Zawodnik Stali Rzeszów okradziony

WP SportoweFakty / Michał Szmyd / Nicklas Porsing
WP SportoweFakty / Michał Szmyd / Nicklas Porsing

24-letni Nicklas Porsing został w poniedziałkowe popołudnie okradziony. Do rabunku doszło w angielskim Nordelph. Z uwagi na te wydarzenia, Duńczyk nie przystąpi do spotkania w Elitserien.

Nicklas Porsing miał we wtorek pojechać w meczu Piraterny Motali z Rospiggarną Hallstavik. Rospiggarna będzie jednak musiała sobie poradzić bez 24-latka. Początkowo sądzono, że za absencją Duńczyka stoi uraz kostki, którego ten nabawił się w niedzielnym meczu Stali Rzeszów na torze w Tarnowie. Jak się jednak okazuje, przyczyna jest zupełnie inna. Ktoś po prostu ukradł Porsingowi motor.

- To niewiarygodne. Wczoraj około godz. 17 czasu angielskiego, ktoś ukradł mój motocykl z warsztatu w Nordelph (miejscowość położona ok. 130 km na północ od Londynu - dop.red.). Mój menedżer David był w tym czasie w domu - napisał Porsing za pośrednictwem portalu facebook.com. - Świadkowie widzieli tylko odjeżdżającego i nieznajomego, białego busa marki Ford Transit - dodał żużlowiec, który w polskiej lidze reprezentuje barwy Stali Rzeszów.

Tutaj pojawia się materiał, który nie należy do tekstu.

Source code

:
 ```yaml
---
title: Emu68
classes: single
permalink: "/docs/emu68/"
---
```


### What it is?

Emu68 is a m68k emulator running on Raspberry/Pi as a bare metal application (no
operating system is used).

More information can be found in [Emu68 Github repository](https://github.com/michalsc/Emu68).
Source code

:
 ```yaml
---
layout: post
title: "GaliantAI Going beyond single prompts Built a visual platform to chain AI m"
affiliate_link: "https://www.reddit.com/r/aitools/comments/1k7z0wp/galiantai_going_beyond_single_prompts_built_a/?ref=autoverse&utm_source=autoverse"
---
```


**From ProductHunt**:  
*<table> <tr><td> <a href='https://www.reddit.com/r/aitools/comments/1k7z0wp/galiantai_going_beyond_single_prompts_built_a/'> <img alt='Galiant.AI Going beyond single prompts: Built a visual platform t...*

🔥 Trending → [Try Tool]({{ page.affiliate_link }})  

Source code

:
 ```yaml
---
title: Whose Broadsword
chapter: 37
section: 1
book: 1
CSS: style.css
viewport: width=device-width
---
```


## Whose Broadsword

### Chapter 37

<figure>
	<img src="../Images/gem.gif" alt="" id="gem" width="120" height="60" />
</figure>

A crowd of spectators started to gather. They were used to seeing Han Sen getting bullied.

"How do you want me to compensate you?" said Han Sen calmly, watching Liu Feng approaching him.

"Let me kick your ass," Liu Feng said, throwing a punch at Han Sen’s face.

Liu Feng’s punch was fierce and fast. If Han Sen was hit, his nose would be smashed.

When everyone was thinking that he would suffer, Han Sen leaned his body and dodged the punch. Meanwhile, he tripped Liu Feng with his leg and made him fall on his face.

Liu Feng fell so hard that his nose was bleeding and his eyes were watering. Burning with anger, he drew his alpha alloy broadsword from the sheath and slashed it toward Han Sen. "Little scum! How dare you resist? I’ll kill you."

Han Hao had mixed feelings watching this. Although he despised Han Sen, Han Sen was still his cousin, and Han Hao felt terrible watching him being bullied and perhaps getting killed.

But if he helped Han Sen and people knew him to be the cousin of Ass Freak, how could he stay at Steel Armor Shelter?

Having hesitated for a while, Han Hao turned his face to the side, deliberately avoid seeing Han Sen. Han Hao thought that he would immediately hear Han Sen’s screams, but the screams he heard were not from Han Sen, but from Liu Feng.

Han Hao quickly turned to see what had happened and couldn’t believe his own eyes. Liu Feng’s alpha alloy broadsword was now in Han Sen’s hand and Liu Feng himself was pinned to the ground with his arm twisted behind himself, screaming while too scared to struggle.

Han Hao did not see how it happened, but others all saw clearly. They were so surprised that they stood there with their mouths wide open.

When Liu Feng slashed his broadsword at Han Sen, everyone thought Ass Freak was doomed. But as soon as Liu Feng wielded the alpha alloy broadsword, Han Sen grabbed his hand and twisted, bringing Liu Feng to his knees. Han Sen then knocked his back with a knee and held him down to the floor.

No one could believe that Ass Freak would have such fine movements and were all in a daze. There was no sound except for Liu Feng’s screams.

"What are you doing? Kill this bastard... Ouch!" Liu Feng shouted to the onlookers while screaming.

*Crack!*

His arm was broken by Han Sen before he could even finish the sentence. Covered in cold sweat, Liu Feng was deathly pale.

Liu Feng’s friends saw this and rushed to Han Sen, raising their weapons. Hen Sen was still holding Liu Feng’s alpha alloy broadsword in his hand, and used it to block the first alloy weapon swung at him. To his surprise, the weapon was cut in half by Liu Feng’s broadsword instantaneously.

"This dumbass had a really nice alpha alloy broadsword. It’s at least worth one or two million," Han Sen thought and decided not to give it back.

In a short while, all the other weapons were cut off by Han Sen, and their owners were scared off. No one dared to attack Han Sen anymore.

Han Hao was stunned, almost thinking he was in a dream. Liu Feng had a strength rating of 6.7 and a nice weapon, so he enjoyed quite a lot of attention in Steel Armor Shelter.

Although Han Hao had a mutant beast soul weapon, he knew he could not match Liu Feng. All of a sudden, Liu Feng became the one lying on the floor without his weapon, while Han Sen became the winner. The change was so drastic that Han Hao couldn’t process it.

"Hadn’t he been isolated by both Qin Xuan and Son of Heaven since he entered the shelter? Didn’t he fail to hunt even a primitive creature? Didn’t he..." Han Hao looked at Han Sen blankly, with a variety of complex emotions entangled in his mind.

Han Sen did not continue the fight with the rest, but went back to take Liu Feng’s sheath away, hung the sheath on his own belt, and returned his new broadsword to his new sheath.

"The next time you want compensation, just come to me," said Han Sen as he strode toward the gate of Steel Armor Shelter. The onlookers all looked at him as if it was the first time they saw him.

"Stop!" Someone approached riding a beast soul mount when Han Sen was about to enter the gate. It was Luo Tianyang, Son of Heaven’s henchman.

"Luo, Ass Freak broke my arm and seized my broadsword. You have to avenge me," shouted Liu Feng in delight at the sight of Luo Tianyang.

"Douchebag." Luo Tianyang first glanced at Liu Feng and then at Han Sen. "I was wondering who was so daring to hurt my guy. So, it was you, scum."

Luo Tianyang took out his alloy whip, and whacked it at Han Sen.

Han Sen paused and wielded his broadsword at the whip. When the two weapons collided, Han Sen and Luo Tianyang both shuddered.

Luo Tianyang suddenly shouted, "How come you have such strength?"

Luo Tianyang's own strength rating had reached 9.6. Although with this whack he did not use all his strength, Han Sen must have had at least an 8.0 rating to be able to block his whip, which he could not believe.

To wciąż jednak nie wszystko. Godzinę później biały Ford ponownie brał udział w rabunku. - Policja odebrała zgłoszenie, że ta sama furgonetka skradła inne towary z gospodarstwa znajdującego się trzy mile od Nordelph. Jestem w kompletnym szoku - zakończył załamany Duńczyk.